Hablar de fundadores de grandes tecnológicas implica pensar de inmediato en Bill Gates (Microsoft), Steve Jobs (Apple) o Mark Zuckerberg (Facebook). Otros, menos conocidos como Jeff Bezos (Amazon) o Elon Musk (Tesla), poco a poco van haciéndose renombre entre la población menos geek.

La informática está permitiendo a desconocidos situarse en la cresta de la ola. La nueva sociedad gira en torno a cambios tecnológicos que transforman nuestro día a día, y es ahí, precisamente, donde nace la innovación. La innovación que transforma la sociedad, la que hace que dejemos de usar el papel para utilizar un ordenador, la que provoca que adaptemos nuestras tiendas físicas a lo digital, y la que hace que conduzcamos hacia un futuro que prescinda de volantes.

De una forma u otra, las empresas terminan afectando a la población. Contratando trabajadores, potenciando mejoras en la educación, preocupándose por el medio ambiente… El fin de las empresas es ganar dinero, pero en su camino aportan un valor incalculable a la sociedad.

Hoy quiero hablar sobre WhatsApp, esa aplicación de mensajería instantánea que todos conocemos, causante de un cambio de paradigma en la forma de entender las comunicaciones. Tras el lanzamiento de WhatsApp todos tuvimos que adaptarnos. No sólo introdujo a nuestros abuelos al mundo de los smartphones, sino que hasta las más grandes operadoras de telefonía móvil tuvieron que hacer cambios en sus tarifas para reinventarse y no morir.

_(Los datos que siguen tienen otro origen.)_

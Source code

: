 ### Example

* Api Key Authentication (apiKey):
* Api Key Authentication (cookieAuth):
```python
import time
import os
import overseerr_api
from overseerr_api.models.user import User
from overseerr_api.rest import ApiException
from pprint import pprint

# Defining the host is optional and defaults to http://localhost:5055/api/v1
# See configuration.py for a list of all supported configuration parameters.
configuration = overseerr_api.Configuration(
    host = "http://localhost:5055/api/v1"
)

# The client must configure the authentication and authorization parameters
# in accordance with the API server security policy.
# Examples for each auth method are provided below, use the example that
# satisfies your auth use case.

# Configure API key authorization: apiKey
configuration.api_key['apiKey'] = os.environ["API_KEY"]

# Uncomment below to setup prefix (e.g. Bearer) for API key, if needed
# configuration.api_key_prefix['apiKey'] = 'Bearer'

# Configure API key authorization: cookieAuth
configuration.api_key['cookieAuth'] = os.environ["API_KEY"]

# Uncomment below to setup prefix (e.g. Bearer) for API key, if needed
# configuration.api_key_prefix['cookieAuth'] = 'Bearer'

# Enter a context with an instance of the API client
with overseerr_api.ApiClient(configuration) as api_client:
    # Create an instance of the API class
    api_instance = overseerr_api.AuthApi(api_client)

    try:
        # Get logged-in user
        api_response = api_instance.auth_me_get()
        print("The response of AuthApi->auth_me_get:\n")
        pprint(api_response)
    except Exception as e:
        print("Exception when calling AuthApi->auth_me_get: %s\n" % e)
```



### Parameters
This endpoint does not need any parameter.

El principal causante de toda esta revolución fue Jan Koum, creador de la plataforma y más tarde cofundador de WhatsApp Inc. Este ucraniano abandonó su país natal a los 16 años, mudándose con su madre a Mountain View (California). Se ganaba la vida limpiando suelos y frecuentaba un comedor social de barrio en busca de ayuda. Con 18 años, Jan comenzó a interesarse por el desarrollo de software, se inscribió en la Universidad pública Estatal de San José y muy pronto, despegó.

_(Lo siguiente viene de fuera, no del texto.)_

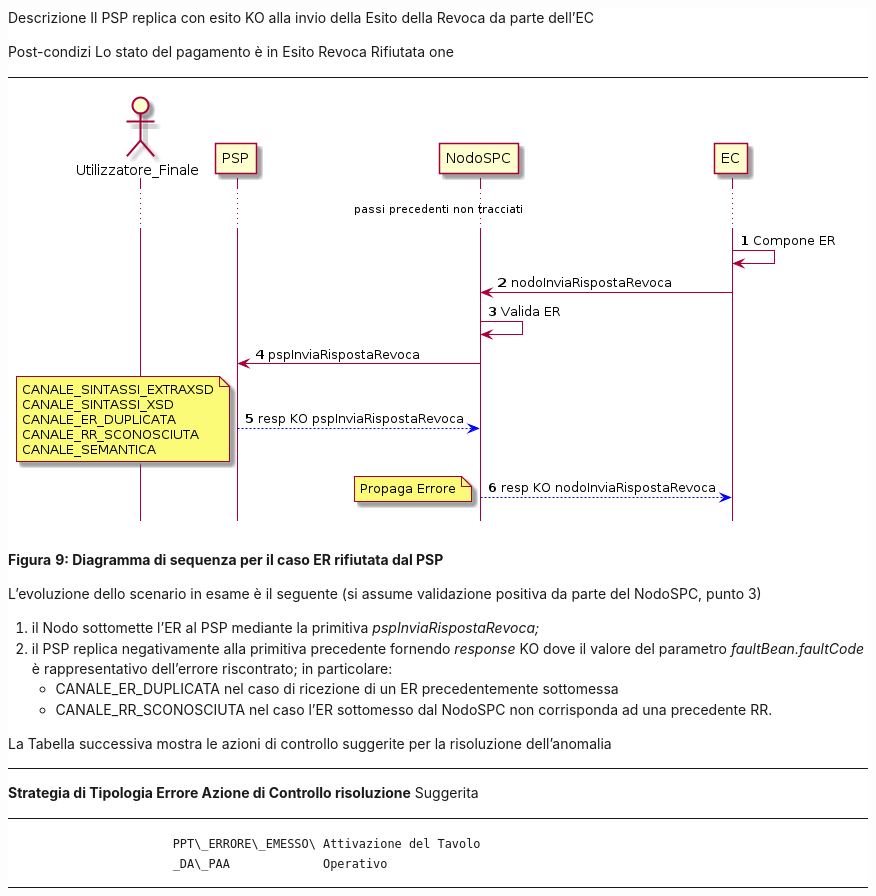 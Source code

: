   Descrizione  Il PSP replica con esito KO alla invio della Esito della
               Revoca da parte dell’EC

  Post-condizi Lo stato del pagamento è in Esito Revoca Rifiutata
  one          
  ------------ -----------------------------------------------------------

![ER rifiutata dal PSP](../diagrams/sdd_err_revoca_psp.png)

**Figura** **9: Diagramma di sequenza per il caso ER rifiutata dal PSP**

L’evoluzione dello scenario in esame è il seguente (si assume
validazione positiva da parte del NodoSPC, punto 3)

1.  il Nodo sottomette l’ER al PSP mediante la primitiva
    *pspInviaRispostaRevoca;*
2.  il PSP replica negativamente alla primitiva precedente fornendo
    *response* KO dove il valore del parametro *faultBean.faultCode* è
    rappresentativo dell’errore riscontrato; in particolare:
    -   CANALE\_ER\_DUPLICATA nel caso di ricezione di un ER
        precedentemente sottomessa
    -   CANALE\_RR\_SCONOSCIUTA nel caso l’ER sottomesso dal NodoSPC non
        corrisponda ad una precedente RR.

La Tabella successiva mostra le azioni di controllo suggerite per la
risoluzione dell’anomalia

  -------------------------------------------------------------------------
  **Strategia di           Tipologia Errore     Azione di Controllo
  risoluzione**                                 Suggerita
  ------------------------ -------------------- ---------------------------
                           PPT\_ERRORE\_EMESSO\ Attivazione del Tavolo
                           _DA\_PAA             Operativo
  -------------------------------------------------------------------------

La historia de Jan Koum está marcada por una componente social. De no haber encontrado ese amparo de ayuda y protección en su entorno, WhatsApp quizá no existiría hoy. Probablemente este tipo de servicio hubiera estado capitaneado por BlackBerry, líder en aquél momento, o tal vez toda esta innovación y cambio de paradigma sí que se hubiera dado, pero habría llegado a España mucho más tarde.

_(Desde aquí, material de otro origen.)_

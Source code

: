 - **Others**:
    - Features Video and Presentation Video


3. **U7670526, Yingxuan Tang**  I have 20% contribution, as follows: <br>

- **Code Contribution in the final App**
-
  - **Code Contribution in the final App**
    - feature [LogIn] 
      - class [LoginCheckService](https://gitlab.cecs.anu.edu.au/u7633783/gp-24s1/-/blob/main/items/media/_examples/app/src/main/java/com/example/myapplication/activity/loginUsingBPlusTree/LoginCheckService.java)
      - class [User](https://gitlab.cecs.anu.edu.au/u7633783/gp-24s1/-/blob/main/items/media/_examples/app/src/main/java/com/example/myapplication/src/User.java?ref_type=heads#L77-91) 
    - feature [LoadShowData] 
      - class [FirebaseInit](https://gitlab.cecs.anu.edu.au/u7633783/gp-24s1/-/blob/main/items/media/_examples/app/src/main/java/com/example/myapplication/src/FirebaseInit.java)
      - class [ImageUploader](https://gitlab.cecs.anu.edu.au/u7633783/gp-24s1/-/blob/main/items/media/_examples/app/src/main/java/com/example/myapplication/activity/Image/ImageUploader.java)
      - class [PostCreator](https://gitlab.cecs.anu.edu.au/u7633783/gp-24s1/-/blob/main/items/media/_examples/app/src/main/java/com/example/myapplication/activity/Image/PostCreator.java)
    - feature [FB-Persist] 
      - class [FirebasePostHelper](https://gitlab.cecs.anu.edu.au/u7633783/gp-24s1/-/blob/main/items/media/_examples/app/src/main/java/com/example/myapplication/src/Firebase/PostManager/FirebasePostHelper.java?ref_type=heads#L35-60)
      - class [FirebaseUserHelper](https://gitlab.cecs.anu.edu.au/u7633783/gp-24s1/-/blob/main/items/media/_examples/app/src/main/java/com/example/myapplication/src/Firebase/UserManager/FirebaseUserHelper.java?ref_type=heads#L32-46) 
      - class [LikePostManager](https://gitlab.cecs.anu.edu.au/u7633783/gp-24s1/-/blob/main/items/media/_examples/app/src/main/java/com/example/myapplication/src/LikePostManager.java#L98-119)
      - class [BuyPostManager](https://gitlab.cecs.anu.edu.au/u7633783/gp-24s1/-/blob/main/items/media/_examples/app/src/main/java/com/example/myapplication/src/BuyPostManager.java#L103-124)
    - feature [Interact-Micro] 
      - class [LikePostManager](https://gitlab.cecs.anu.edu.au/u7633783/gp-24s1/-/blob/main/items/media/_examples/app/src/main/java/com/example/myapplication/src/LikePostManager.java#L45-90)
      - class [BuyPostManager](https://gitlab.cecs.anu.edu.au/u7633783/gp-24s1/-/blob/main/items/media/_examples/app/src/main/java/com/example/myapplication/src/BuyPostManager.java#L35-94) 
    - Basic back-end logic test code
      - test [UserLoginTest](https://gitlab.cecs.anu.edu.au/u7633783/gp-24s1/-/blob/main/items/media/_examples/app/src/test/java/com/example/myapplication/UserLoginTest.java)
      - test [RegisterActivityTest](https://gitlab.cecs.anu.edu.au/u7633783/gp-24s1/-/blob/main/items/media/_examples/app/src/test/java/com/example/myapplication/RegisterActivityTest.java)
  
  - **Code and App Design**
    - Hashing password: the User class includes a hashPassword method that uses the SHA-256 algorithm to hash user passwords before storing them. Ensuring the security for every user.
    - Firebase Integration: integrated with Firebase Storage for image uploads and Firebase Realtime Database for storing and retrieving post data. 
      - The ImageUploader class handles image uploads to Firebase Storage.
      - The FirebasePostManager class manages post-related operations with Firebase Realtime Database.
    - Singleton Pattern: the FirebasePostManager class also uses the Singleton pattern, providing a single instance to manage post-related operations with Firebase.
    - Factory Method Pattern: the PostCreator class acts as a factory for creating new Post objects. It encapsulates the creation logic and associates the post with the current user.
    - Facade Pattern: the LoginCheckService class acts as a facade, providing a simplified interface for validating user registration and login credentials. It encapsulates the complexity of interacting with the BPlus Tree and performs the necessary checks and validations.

La innovación tecnológica provoca transformación social, pero la sociedad también puede potenciar dicha innovación tecnológica. Universidades públicas, comedores sociales, programas de ayuda… El próximo Jan podrías ser tú, o yo, o ese vecino al que desahuciaron, o aquél niño al que sus padres no pueden comprar un ordenador porque apenas tienen para comer. Cree en el potencial que te rodea y en la medida de lo posible, implícate: podrías estar cambiando el futuro.